Another aspect of technology and child development many of us parents may now face is the fact that our children are more tech savvy than us. My 11-year-old can design much more visually appealing presentations that I can, and she can answer some of the computer or phone questions on which I get stuck. This goes back to why and how children learn in the first place. We have evolved to be highly adept social learners, particularly during childhood. A natural curiosity propels our offspring to attune to the world in often highly adaptive ways (see a different Peter Gray’s blog on this kind of topic: https://www.psychologytoday.com/blog/freedom-learn). The video games kids enjoy (or other interactive games at the Tech Museum) activate these very capacities.

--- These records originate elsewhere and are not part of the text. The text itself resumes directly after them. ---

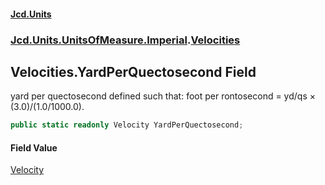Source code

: #### [Jcd.Units](index 'index')
### [Jcd.Units.UnitsOfMeasure.Imperial](Jcd.Units.UnitsOfMeasure.Imperial 'Jcd.Units.UnitsOfMeasure.Imperial').[Velocities](Velocities 'Jcd.Units.UnitsOfMeasure.Imperial.Velocities')

## Velocities.YardPerQuectosecond Field

yard per quectosecond defined such that: foot per rontosecond = yd/qs × (3.0)/(1.0/1000.0).

```csharp
public static readonly Velocity YardPerQuectosecond;
```

#### Field Value
[Velocity](Velocity 'Jcd.Units.UnitTypes.Velocity')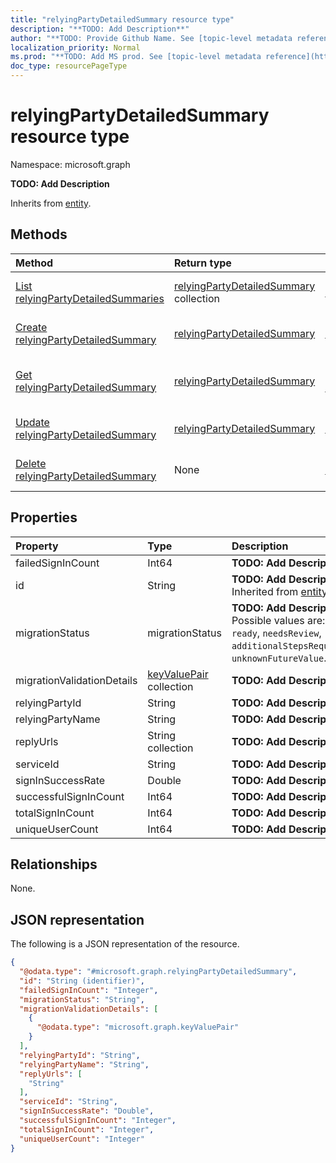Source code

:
 ```yaml
---
title: "relyingPartyDetailedSummary resource type"
description: "**TODO: Add Description**"
author: "**TODO: Provide Github Name. See [topic-level metadata reference](https://msgo.azurewebsites.net/add/document/guidelines/metadata.html#topic-level-metadata)**"
localization_priority: Normal
ms.prod: "**TODO: Add MS prod. See [topic-level metadata reference](https://msgo.azurewebsites.net/add/document/guidelines/metadata.html#topic-level-metadata)**"
doc_type: resourcePageType
---
```


# relyingPartyDetailedSummary resource type

Namespace: microsoft.graph



**TODO: Add Description**


Inherits from [entity](../resources/entity.md).

## Methods
|Method|Return type|Description|
|:---|:---|:---|
|[List relyingPartyDetailedSummaries](../api/relyingpartydetailedsummary-list.md)|[relyingPartyDetailedSummary](../resources/relyingpartydetailedsummary.md) collection|Get a list of the [relyingPartyDetailedSummary](../resources/relyingpartydetailedsummary.md) objects and their properties.|
|[Create relyingPartyDetailedSummary](../api/relyingpartydetailedsummary-create.md)|[relyingPartyDetailedSummary](../resources/relyingpartydetailedsummary.md)|Create a new [relyingPartyDetailedSummary](../resources/relyingpartydetailedsummary.md) object.|
|[Get relyingPartyDetailedSummary](../api/relyingpartydetailedsummary-get.md)|[relyingPartyDetailedSummary](../resources/relyingpartydetailedsummary.md)|Read the properties and relationships of a [relyingPartyDetailedSummary](../resources/relyingpartydetailedsummary.md) object.|
|[Update relyingPartyDetailedSummary](../api/relyingpartydetailedsummary-update.md)|[relyingPartyDetailedSummary](../resources/relyingpartydetailedsummary.md)|Update the properties of a [relyingPartyDetailedSummary](../resources/relyingpartydetailedsummary.md) object.|
|[Delete relyingPartyDetailedSummary](../api/relyingpartydetailedsummary-delete.md)|None|Deletes a [relyingPartyDetailedSummary](../resources/relyingpartydetailedsummary.md) object.|

## Properties
|Property|Type|Description|
|:---|:---|:---|
|failedSignInCount|Int64|**TODO: Add Description**|
|id|String|**TODO: Add Description** Inherited from [entity](../resources/entity.md)|
|migrationStatus|migrationStatus|**TODO: Add Description**. Possible values are: `ready`, `needsReview`, `additionalStepsRequired`, `unknownFutureValue`.|
|migrationValidationDetails|[keyValuePair](../resources/keyvaluepair.md) collection|**TODO: Add Description**|
|relyingPartyId|String|**TODO: Add Description**|
|relyingPartyName|String|**TODO: Add Description**|
|replyUrls|String collection|**TODO: Add Description**|
|serviceId|String|**TODO: Add Description**|
|signInSuccessRate|Double|**TODO: Add Description**|
|successfulSignInCount|Int64|**TODO: Add Description**|
|totalSignInCount|Int64|**TODO: Add Description**|
|uniqueUserCount|Int64|**TODO: Add Description**|

## Relationships
None.

## JSON representation
The following is a JSON representation of the resource.
<!-- {
  "blockType": "resource",
  "keyProperty": "id",
  "@odata.type": "microsoft.graph.relyingPartyDetailedSummary",
  "baseType": "microsoft.graph.entity",
  "openType": false
}
-->
``` json
{
  "@odata.type": "#microsoft.graph.relyingPartyDetailedSummary",
  "id": "String (identifier)",
  "failedSignInCount": "Integer",
  "migrationStatus": "String",
  "migrationValidationDetails": [
    {
      "@odata.type": "microsoft.graph.keyValuePair"
    }
  ],
  "relyingPartyId": "String",
  "relyingPartyName": "String",
  "replyUrls": [
    "String"
  ],
  "serviceId": "String",
  "signInSuccessRate": "Double",
  "successfulSignInCount": "Integer",
  "totalSignInCount": "Integer",
  "uniqueUserCount": "Integer"
}
```

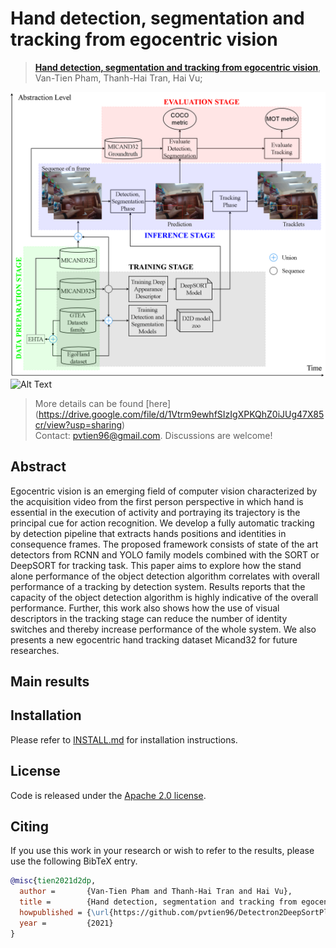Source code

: # Hand detection, segmentation and tracking from egocentric vision
> [**Hand detection, segmentation and tracking from egocentric vision**](https://drive.google.com/file/d/1NBy_ycHNUJDd0zYmKa5PdgmYdfxtBrZM/view?usp=sharing),            
> Van-Tien Pham, Thanh-Hai Tran, Hai Vu;        

![](readme/proposedFramework.png)
![Alt Text](https://media.giphy.com/media/MCjhfIlUY9udz9yOuS/giphy.gif)

> More details can be found [here] (https://drive.google.com/file/d/1Vtrm9ewhfSIzIgXPKQhZ0iJUg47X85cr/view?usp=sharing) \
> Contact: [pvtien96@gmail.com](mailto:pvtien96@gmail.com). Discussions are welcome!

## Abstract
Egocentric vision is an emerging field of computer vision characterized by the acquisition video from the first person perspective in which hand is essential in the execution of activity and portraying its trajectory is the principal cue for action recognition. We develop a fully automatic tracking by detection pipeline that extracts hands positions and identities in consequence frames. The proposed framework consists of state of the art detectors from RCNN and YOLO family models combined with the SORT or DeepSORT for tracking task. This paper aims to explore how the stand alone performance of the object detection algorithm correlates with overall performance of a tracking by detection system. Results reports that the capacity of the object detection algorithm is highly indicative of the overall performance. Further, this work also shows how the use of visual descriptors in the tracking stage can reduce the number of identity switches and thereby increase performance of the whole system. We also presents a new egocentric hand tracking dataset Micand32 for future researches.

## Main results

## Installation

Please refer to [INSTALL.md](readme/INSTALL.md) for installation instructions.

## License

Code is released under the [Apache 2.0 license](LICENSE).

## Citing

If you use this work in your research or wish to refer to the results, please use the following BibTeX entry.

```BibTeX
@misc{tien2021d2dp,
  author =       {Van-Tien Pham and Thanh-Hai Tran and Hai Vu},
  title =        {Hand detection, segmentation and tracking from egocentric vision},
  howpublished = {\url{https://github.com/pvtien96/Detectron2DeepSortPlus}},
  year =         {2021}
}
```
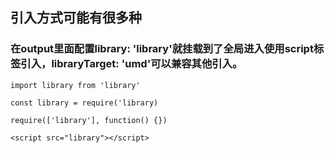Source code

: ## 引入方式可能有很多种
### 在output里面配置library: 'library'就挂载到了全局进入使用script标签引入，libraryTarget: 'umd'可以兼容其他引入。
```
import library from 'library'

const library = require('library)

require(['library'], function() {})

<script src="library"></script>

```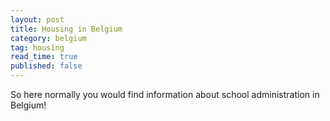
 ```yaml
---
layout: post
title: Housing in Belgium
category: belgium
tag: housing
read_time: true
published: false
---
```

So here normally you would find information about school administration in Belgium!
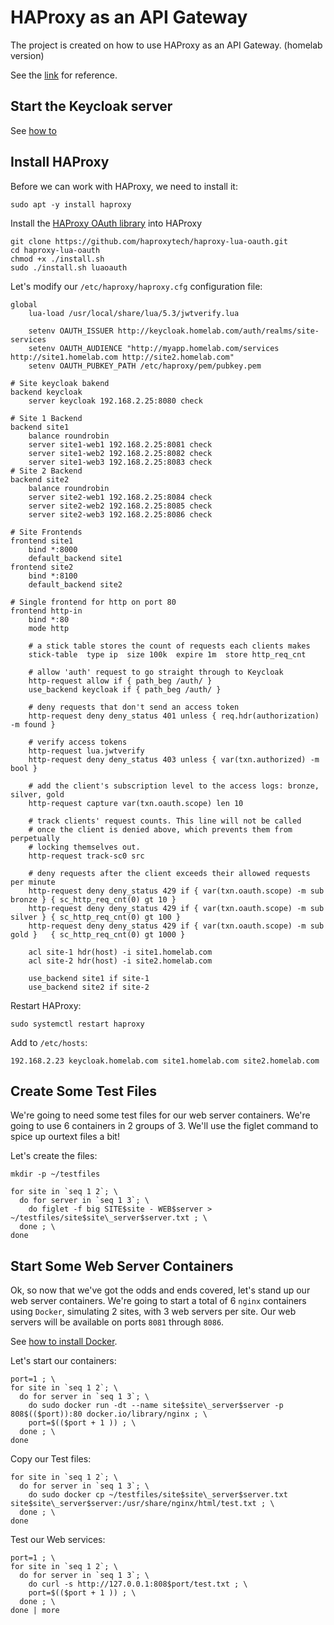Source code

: # HAProxy as an API Gateway

The project is created on how to use HAProxy as an API Gateway. (homelab version)  

See the [link](https://www.haproxy.com/blog/using-haproxy-as-an-api-gateway-part-1/) for reference.  

## Start the Keycloak server  

See [how to](keycloak.md)

## Install HAProxy  

Before we can work with HAProxy, we need to install it:  

```
sudo apt -y install haproxy
```

Install the [HAProxy OAuth library](https://github.com/haproxytech/haproxy-lua-oauth) into HAProxy  

```
git clone https://github.com/haproxytech/haproxy-lua-oauth.git
cd haproxy-lua-oauth
chmod +x ./install.sh
sudo ./install.sh luaoauth
```

Let's modify our `/etc/haproxy/haproxy.cfg` configuration file:  

```
global
	lua-load /usr/local/share/lua/5.3/jwtverify.lua

	setenv OAUTH_ISSUER http://keycloak.homelab.com/auth/realms/site-services
	setenv OAUTH_AUDIENCE "http://myapp.homelab.com/services http://site1.homelab.com http://site2.homelab.com"
	setenv OAUTH_PUBKEY_PATH /etc/haproxy/pem/pubkey.pem

# Site keycloak bakend
backend keycloak
	server keycloak 192.168.2.25:8080 check

# Site 1 Backend
backend site1
	balance roundrobin
	server site1-web1 192.168.2.25:8081 check
	server site1-web2 192.168.2.25:8082 check
	server site1-web3 192.168.2.25:8083 check
# Site 2 Backend
backend site2
	balance roundrobin
	server site2-web1 192.168.2.25:8084 check
	server site2-web2 192.168.2.25:8085 check
	server site2-web3 192.168.2.25:8086 check

# Site Frontends
frontend site1
	bind *:8000
	default_backend site1
frontend site2
	bind *:8100
	default_backend site2

# Single frontend for http on port 80
frontend http-in
	bind *:80
	mode http

	# a stick table stores the count of requests each clients makes
	stick-table  type ip  size 100k  expire 1m  store http_req_cnt

	# allow 'auth' request to go straight through to Keycloak
	http-request allow if { path_beg /auth/ }
	use_backend keycloak if { path_beg /auth/ }

	# deny requests that don't send an access token
	http-request deny deny_status 401 unless { req.hdr(authorization) -m found }

	# verify access tokens
	http-request lua.jwtverify
	http-request deny deny_status 403 unless { var(txn.authorized) -m bool }

	# add the client's subscription level to the access logs: bronze, silver, gold
	http-request capture var(txn.oauth.scope) len 10

	# track clients' request counts. This line will not be called
	# once the client is denied above, which prevents them from perpetually
	# locking themselves out.
	http-request track-sc0 src

	# deny requests after the client exceeds their allowed requests per minute
	http-request deny deny_status 429 if { var(txn.oauth.scope) -m sub bronze } { sc_http_req_cnt(0) gt 10 }
	http-request deny deny_status 429 if { var(txn.oauth.scope) -m sub silver } { sc_http_req_cnt(0) gt 100 }
	http-request deny deny_status 429 if { var(txn.oauth.scope) -m sub gold }   { sc_http_req_cnt(0) gt 1000 }

	acl site-1 hdr(host) -i site1.homelab.com
	acl site-2 hdr(host) -i site2.homelab.com

	use_backend site1 if site-1
	use_backend site2 if site-2
```

Restart HAProxy:  

```
sudo systemctl restart haproxy
```

Add to `/etc/hosts`:  

```
192.168.2.23 keycloak.homelab.com site1.homelab.com site2.homelab.com
```

## Create Some Test Files  

We're going to need some test files for our web server containers. We're going to use 6 containers in 2 groups
of 3. We'll use the figlet command to spice up ourtext files a bit!  

Let's create the files:  

```
mkdir -p ~/testfiles
```

```
for site in `seq 1 2`; \
  do for server in `seq 1 3`; \
    do figlet -f big SITE$site - WEB$server > ~/testfiles/site$site\_server$server.txt ; \
  done ; \
done
```

## Start Some Web Server Containers

Ok, so now that we've got the odds and ends covered, let's stand up our web server containers. We're going to
start a total of 6 `nginx` containers using `Docker`, simulating 2 sites, with 3 web servers per site. Our web
servers will be available on ports `8081` through `8086`.  

See [how to install Docker](https://www.digitalocean.com/community/tutorials/how-to-install-and-use-docker-on-ubuntu-18-04).  

Let's start our containers:  

```
port=1 ; \
for site in `seq 1 2`; \
  do for server in `seq 1 3`; \
    do sudo docker run -dt --name site$site\_server$server -p 808$(($port)):80 docker.io/library/nginx ; \
    port=$(($port + 1 )) ; \
  done ; \
done
```

Copy our Test files:  

```
for site in `seq 1 2`; \
  do for server in `seq 1 3`; \
    do sudo docker cp ~/testfiles/site$site\_server$server.txt site$site\_server$server:/usr/share/nginx/html/test.txt ; \
  done ; \
done
```

Test our Web services:  

```
port=1 ; \
for site in `seq 1 2`; \
  do for server in `seq 1 3`; \
    do curl -s http://127.0.0.1:808$port/test.txt ; \
    port=$(($port + 1 )) ; \
  done ; \
done | more
```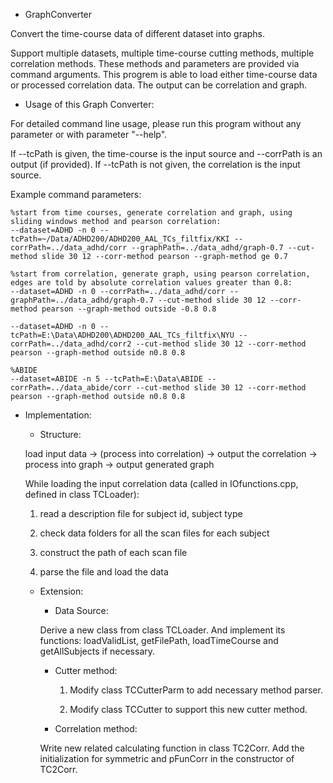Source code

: - GraphConverter

Convert the time-course data of different dataset into graphs.

Support multiple datasets, multiple time-course cutting methods, multiple correlation methods.
These methods and parameters are provided via command arguments.
This progrem is able to load either time-course data or processed correlation data.
The output can be correlation and graph.


- Usage of this Graph Converter:

For detailed command line usage, please run this program without any parameter or with parameter "--help".

If --tcPath is given, the time-course is the input source and --corrPath is an output (if provided).
If --tcPath is not given, the correlation is the input source.

Example command parameters:

```
%start from time courses, generate correlation and graph, using sliding windows method and pearson correlation:
--dataset=ADHD -n 0 --tcPath=~/Data/ADHD200/ADHD200_AAL_TCs_filtfix/KKI --corrPath=../data_adhd/corr --graphPath=../data_adhd/graph-0.7 --cut-method slide 30 12 --corr-method pearson --graph-method ge 0.7

%start from correlation, generate graph, using pearson correlation, edges are told by absolute correlation values greater than 0.8:
--dataset=ADHD -n 0 --corrPath=../data_adhd/corr --graphPath=../data_adhd/graph-0.7 --cut-method slide 30 12 --corr-method pearson --graph-method outside -0.8 0.8

--dataset=ADHD -n 0 --tcPath=E:\Data\ADHD200\ADHD200_AAL_TCs_filtfix\NYU --corrPath=../data_adhd/corr2 --cut-method slide 30 12 --corr-method pearson --graph-method outside n0.8 0.8

%ABIDE
--dataset=ABIDE -n 5 --tcPath=E:\Data\ABIDE --corrPath=../data_abide/corr --cut-method slide 30 12 --corr-method pearson --graph-method outside n0.8 0.8
```

- Implementation:

  - Structure:

  load input data -> (process into correlation) -> output the correlation -> process into graph -> output generated graph

  While loading the input correlation data (called in IOfunctions.cpp, defined in class TCLoader):
  
    1. read a description file for subject id, subject type
    
    2. check data folders for all the scan files for each subject
    
    3. construct the path of each scan file
    
    4. parse the file and load the data

  - Extension:

    - Data Source:

    Derive a new class from class TCLoader.
    And implement its functions: loadValidList, getFilePath, loadTimeCourse and getAllSubjects if necessary.
    
    - Cutter method:
  
	  1. Modify class TCCutterParm to add necessary method parser.

	  2. Modify class TCCutter to support this new cutter method.

  
    - Correlation method:
  
    Write new related calculating function in class TC2Corr.
    Add the initialization for symmetric and pFunCorr in the constructor of TC2Corr.

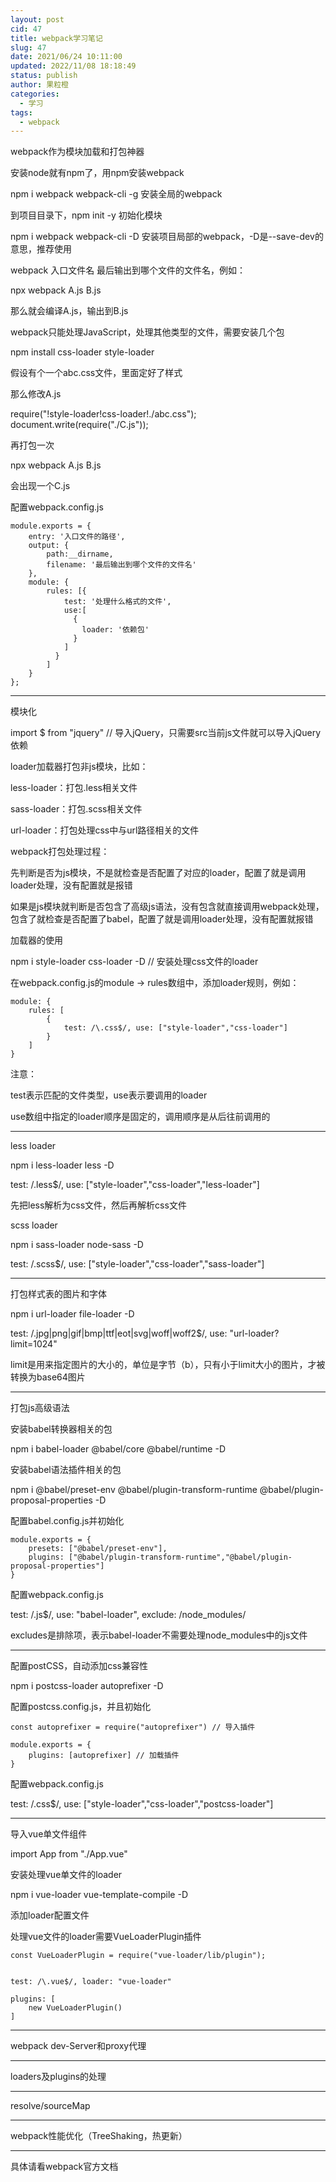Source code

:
 ```yaml
---
layout: post
cid: 47
title: webpack学习笔记
slug: 47
date: 2021/06/24 10:11:00
updated: 2022/11/08 18:18:49
status: publish
author: 果粒橙
categories: 
  - 学习
tags: 
  - webpack
---
```



webpack作为模块加载和打包神器

安装node就有npm了，用npm安装webpack

npm i webpack webpack-cli -g 安装全局的webpack

到项目目录下，npm init -y 初始化模块

npm i webpack webpack-cli -D 安装项目局部的webpack，-D是--save-dev的意思，推荐使用

webpack 入口文件名 最后输出到哪个文件的文件名，例如：

npx webpack A.js B.js

那么就会编译A.js，输出到B.js

webpack只能处理JavaScript，处理其他类型的文件，需要安装几个包

npm install css-loader style-loader

假设有个一个abc.css文件，里面定好了样式

那么修改A.js

require("!style-loader!css-loader!./abc.css");
document.write(require("./C.js"));

再打包一次

npx webpack A.js B.js

会出现一个C.js

配置webpack.config.js

    module.exports = {
        entry: '入口文件的路径',
        output: {
            path:__dirname,
            filename: '最后输出到哪个文件的文件名'
        },
        module: {
            rules: [{
                test: '处理什么格式的文件',
                use:[
                  {
                    loader: '依赖包'
                  }
                ]
              }
            ]
        }
    };



---



模块化

import $ from "jquery" // 导入jQuery，只需要src当前js文件就可以导入jQuery依赖


loader加载器打包非js模块，比如：

less-loader：打包.less相关文件

sass-loader：打包.scss相关文件

url-loader：打包处理css中与url路径相关的文件


webpack打包处理过程：

先判断是否为js模块，不是就检查是否配置了对应的loader，配置了就是调用loader处理，没有配置就是报错

如果是js模块就判断是否包含了高级js语法，没有包含就直接调用webpack处理，包含了就检查是否配置了babel，配置了就是调用loader处理，没有配置就报错



加载器的使用

npm i style-loader css-loader -D // 安装处理css文件的loader

在webpack.config.js的module -> rules数组中，添加loader规则，例如：

    module: {
        rules: [
            {
                test: /\.css$/, use: ["style-loader","css-loader"]
            }
        ]
    }
   

注意：

test表示匹配的文件类型，use表示要调用的loader

use数组中指定的loader顺序是固定的，调用顺序是从后往前调用的


---

less loader

npm i less-loader less -D

test: /\.less$/, use: ["style-loader","css-loader","less-loader"]


先把less解析为css文件，然后再解析css文件


scss loader

npm i sass-loader node-sass -D


test: /\.scss$/, use: ["style-loader","css-loader","sass-loader"]


---

打包样式表的图片和字体

npm i url-loader file-loader -D

test: /\.jpg|png|gif|bmp|ttf|eot|svg|woff|woff2$/, use: "url-loader?limit=1024"



limit是用来指定图片的大小的，单位是字节（b），只有小于limit大小的图片，才被转换为base64图片


---

打包js高级语法

安装babel转换器相关的包

npm i babel-loader @babel/core @babel/runtime -D

安装babel语法插件相关的包

npm i @babel/preset-env @babel/plugin-transform-runtime @babel/plugin-proposal-properties -D

配置babel.config.js并初始化

    module.exports = {
        presets: ["@babel/preset-env"],
        plugins: ["@babel/plugin-transform-runtime","@babel/plugin-proposal-properties"]
    }


配置webpack.config.js

test: /\.js$/, use: "babel-loader", exclude: /node_modules/


excludes是排除项，表示babel-loader不需要处理node_modules中的js文件


---

配置postCSS，自动添加css兼容性

npm i postcss-loader autoprefixer -D

配置postcss.config.js，并且初始化

    const autoprefixer = require("autoprefixer") // 导入插件

    module.exports = {
        plugins: [autoprefixer] // 加载插件
    }

配置webpack.config.js

test: /\.css$/, use: ["style-loader","css-loader","postcss-loader"]


---


导入vue单文件组件

import App from "./App.vue"

安装处理vue单文件的loader

npm i vue-loader vue-template-compile -D


添加loader配置文件

处理vue文件的loader需要VueLoaderPlugin插件

    const VueLoaderPlugin = require("vue-loader/lib/plugin");


    test: /\.vue$/, loader: "vue-loader"

    plugins: [
        new VueLoaderPlugin()
    ]

---

webpack dev-Server和proxy代理

---

loaders及plugins的处理


---

resolve/sourceMap

---

webpack性能优化（TreeShaking，热更新）



---


具体请看webpack官方文档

When I learn from my daughters, this is a kind of vertical cultural transmission, but from younger to older generation. This turns more evolutionary-typical processes of cultural transmission on their head. A body of research has attended to human cultural transmission among hunter-gatherers and in other smaller-scale societies. Much of children’s learning occurs through behavioral observation; among young children, this is especially oriented toward parents, though older children observe and learn much from other children. As Barry Hewlett and colleagues (2011) note, “Vertical transmission should be important in hunter-gatherers given our great ape phylogenetic heritage of mother-to-offspring transmission and parents’ potential inclusive fitness benefits from taking the time to transmit knowledge or skills. Theoretically, one can make the case, but this is also what hunter-gatherers say when asked how they learned a wide range of skills and knowledge.” (p. 1173) Formal teaching is fairly rare among foragers, although Hewlett and colleagues note that storytelling (from parents to youth) serves as an effective vehicle for transmitting cultural values and beliefs among Aka and Bofi foragers.  

In today’s rapidly changing world, including quickly-outmoded smart phones and computers, parents’ technological understanding is also often outmoded. Our kids keep us on our mental toes, as their wonder and tech understanding shape our own.

References:

Barrett, H. C. (2015). The Shape of Thought: How Mental Adaptations Evolve. New York: Oxford University Press.

Hewlett, B.S., Fouts, H.N., Boyette, A.H., Hewlett, B.L. (2011). Social learning among Congo Basin hunter-gatherers. Philosophical Transactions of the Royal Society B, 366, 1168-1178.

Isaacson, W. (2014). The Innovators: How a Group of Hackers, Geniuses, and Geeks Created the Digital Revolution. New York: Simon and Schuster.

Kuzawa, C.W., Chugani, H.T., Grossman, L.I., Lipovich, L. et al. (2014). Metabolic costs and evolutionary implications of human brain development. Proceedings of the National Academy of Sciences, 111, 13010-13015.

Turing, A. (1950). Computing machinery and intelligence. Mind, 59, 433-460.